§ THE PROBLEM
Only lines containing the word "abbr" are needed; pull them out of the material.
== SOURCE RECORDS
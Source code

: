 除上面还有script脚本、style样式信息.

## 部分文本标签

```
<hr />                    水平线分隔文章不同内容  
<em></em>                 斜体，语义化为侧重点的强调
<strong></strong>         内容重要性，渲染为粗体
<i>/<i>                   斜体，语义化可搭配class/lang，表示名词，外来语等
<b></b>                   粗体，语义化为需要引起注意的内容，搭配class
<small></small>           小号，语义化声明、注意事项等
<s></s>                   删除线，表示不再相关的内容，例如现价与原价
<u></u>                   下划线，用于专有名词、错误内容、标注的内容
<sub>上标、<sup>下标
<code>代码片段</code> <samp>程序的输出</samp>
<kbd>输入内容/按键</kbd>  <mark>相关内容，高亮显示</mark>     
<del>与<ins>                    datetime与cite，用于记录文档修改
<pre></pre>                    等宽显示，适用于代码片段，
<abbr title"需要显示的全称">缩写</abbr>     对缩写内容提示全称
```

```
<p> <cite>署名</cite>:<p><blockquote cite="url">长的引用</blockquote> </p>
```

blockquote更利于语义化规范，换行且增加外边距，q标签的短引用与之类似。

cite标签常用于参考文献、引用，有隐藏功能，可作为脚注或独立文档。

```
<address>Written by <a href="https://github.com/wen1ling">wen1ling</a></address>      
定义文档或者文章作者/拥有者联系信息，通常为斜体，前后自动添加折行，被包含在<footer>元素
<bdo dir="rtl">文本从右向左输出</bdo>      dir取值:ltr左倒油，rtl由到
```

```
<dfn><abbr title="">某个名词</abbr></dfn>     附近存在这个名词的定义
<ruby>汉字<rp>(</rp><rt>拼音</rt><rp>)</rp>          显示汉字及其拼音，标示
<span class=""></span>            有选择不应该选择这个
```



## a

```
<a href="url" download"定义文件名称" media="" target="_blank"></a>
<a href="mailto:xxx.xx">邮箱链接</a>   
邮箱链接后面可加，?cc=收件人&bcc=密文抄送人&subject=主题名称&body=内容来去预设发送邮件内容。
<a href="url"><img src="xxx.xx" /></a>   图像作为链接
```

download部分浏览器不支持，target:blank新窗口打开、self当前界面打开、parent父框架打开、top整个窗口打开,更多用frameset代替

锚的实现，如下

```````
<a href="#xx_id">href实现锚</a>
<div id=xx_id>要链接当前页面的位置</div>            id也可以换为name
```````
====
== SOURCE RECORDS
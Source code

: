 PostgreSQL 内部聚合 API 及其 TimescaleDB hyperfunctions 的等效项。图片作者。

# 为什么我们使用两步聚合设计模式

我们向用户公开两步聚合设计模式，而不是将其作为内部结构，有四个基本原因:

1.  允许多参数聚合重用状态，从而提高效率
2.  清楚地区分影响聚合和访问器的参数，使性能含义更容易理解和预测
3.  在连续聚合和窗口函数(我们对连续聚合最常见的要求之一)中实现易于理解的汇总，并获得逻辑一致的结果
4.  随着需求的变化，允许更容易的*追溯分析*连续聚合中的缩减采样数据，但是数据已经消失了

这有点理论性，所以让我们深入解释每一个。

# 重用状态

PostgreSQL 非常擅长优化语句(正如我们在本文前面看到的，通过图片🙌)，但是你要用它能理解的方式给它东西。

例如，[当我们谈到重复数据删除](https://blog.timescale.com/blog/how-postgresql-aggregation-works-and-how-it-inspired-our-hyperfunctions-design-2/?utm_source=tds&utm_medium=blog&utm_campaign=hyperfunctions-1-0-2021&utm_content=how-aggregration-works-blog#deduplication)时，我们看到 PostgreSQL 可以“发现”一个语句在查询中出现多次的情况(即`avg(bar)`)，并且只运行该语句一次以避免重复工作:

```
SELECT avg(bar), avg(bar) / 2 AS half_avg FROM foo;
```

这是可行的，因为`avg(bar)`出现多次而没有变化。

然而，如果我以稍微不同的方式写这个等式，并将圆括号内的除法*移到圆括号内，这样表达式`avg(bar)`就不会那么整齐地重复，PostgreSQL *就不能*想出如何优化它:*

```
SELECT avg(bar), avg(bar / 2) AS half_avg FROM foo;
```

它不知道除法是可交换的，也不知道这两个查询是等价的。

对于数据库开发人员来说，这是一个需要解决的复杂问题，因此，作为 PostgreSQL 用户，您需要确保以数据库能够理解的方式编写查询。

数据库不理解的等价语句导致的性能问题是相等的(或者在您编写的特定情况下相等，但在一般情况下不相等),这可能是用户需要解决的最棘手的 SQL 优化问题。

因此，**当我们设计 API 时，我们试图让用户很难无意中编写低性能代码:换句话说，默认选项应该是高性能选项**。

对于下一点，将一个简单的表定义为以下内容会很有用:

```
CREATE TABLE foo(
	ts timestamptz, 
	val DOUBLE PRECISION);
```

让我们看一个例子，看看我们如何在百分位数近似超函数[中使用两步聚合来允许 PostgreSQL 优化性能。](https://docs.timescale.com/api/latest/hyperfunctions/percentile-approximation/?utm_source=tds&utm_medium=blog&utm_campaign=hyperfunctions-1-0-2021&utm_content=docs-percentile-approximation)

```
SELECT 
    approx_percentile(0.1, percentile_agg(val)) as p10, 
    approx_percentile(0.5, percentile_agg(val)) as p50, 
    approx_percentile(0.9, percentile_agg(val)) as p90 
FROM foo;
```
====
§ SOLUTION TO THE PROBLEM
<abbr title"需要显示的全称">缩写</abbr>     对缩写内容提示全称
<dfn><abbr title="">某个名词</abbr></dfn>     附近存在这个名词的定义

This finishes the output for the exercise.